Using the data below, copy out all lines with the word "Then".

## Task input
⁂
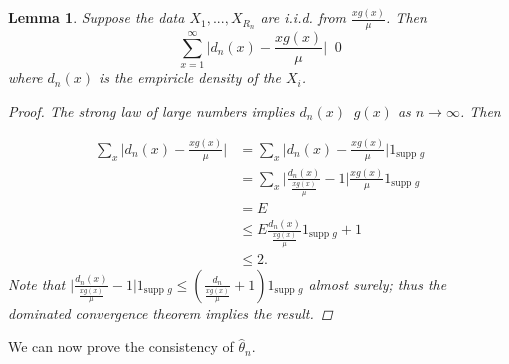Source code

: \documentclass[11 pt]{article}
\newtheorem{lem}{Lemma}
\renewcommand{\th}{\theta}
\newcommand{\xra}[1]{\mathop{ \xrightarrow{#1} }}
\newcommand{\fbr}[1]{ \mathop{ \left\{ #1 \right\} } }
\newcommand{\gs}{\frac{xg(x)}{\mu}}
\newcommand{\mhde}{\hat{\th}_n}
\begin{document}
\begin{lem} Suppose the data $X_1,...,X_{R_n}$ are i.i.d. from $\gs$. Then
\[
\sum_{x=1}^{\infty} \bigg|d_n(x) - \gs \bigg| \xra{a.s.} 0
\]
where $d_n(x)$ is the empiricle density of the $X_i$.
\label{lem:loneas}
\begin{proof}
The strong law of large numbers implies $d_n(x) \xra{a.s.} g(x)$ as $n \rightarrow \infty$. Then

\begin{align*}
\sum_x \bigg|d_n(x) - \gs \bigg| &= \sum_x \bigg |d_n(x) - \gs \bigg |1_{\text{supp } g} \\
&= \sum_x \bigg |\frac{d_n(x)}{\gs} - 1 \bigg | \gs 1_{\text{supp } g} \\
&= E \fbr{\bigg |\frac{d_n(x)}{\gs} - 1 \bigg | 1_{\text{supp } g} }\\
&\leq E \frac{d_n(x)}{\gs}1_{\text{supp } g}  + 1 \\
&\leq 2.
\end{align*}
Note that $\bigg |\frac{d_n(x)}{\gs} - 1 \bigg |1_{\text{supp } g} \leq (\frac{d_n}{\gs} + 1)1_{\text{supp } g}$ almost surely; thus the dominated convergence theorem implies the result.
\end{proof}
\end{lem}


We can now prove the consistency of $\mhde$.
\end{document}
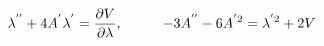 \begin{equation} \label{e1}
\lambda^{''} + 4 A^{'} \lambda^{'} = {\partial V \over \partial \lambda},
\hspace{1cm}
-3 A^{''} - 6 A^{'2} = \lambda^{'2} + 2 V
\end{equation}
⁂
## Exercise solution
\begin{lem} Suppose the data $X_1,...,X_{R_n}$ are i.i.d. from $\gs$. Then
The strong law of large numbers implies $d_n(x) \xra{a.s.} g(x)$ as $n \rightarrow \infty$. Then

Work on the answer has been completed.